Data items
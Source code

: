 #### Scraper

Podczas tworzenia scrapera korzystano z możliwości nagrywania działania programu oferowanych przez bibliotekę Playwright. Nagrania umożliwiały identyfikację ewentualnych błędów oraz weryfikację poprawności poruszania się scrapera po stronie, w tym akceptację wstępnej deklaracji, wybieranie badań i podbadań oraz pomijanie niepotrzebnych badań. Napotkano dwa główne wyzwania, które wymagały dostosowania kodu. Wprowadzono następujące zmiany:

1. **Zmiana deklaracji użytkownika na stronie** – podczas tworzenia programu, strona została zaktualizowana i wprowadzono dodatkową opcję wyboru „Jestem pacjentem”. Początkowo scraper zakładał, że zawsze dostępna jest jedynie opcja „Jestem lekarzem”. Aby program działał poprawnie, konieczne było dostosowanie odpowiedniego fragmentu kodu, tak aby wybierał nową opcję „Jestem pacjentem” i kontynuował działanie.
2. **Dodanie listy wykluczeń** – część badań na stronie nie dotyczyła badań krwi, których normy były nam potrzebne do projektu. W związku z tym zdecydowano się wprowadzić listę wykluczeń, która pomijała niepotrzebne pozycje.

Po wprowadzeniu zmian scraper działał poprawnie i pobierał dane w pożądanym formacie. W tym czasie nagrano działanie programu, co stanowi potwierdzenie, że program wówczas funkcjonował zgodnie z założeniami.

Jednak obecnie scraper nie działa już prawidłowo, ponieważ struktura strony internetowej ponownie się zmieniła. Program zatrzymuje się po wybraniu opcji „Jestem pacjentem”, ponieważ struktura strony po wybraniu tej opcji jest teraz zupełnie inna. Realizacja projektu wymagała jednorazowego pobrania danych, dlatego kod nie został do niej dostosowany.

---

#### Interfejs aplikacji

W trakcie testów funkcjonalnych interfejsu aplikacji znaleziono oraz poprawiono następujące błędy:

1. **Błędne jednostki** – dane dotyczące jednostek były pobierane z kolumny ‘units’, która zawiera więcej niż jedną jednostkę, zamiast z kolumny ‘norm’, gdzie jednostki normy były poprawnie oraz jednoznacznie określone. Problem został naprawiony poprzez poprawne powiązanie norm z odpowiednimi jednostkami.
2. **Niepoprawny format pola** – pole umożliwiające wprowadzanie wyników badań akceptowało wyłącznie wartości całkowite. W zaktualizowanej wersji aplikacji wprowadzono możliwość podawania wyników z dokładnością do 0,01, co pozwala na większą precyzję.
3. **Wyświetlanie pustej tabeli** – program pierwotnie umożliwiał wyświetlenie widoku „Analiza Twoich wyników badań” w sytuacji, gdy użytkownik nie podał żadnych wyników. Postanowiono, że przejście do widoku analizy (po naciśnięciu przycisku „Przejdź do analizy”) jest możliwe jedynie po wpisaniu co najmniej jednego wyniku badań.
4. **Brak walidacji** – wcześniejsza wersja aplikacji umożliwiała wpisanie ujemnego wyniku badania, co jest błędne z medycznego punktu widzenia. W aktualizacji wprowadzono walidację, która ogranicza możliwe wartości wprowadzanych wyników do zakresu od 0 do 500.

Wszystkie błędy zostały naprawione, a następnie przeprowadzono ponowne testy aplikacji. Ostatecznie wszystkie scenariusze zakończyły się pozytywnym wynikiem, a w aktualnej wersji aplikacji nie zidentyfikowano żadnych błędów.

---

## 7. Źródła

> _Work instructions_
Copy out the lines above with "możliwe" in them.

> _Your response_
3. **Wyświetlanie pustej tabeli** – program pierwotnie umożliwiał wyświetlenie widoku „Analiza Twoich wyników badań” w sytuacji, gdy użytkownik nie podał żadnych wyników. Postanowiono, że przejście do widoku analizy (po naciśnięciu przycisku „Przejdź do analizy”) jest możliwe jedynie po wpisaniu co najmniej jednego wyniku badań.
4. **Brak walidacji** – wcześniejsza wersja aplikacji umożliwiała wpisanie ujemnego wyniku badania, co jest błędne z medycznego punktu widzenia. W aktualizacji wprowadzono walidację, która ogranicza możliwe wartości wprowadzanych wyników do zakresu od 0 do 500.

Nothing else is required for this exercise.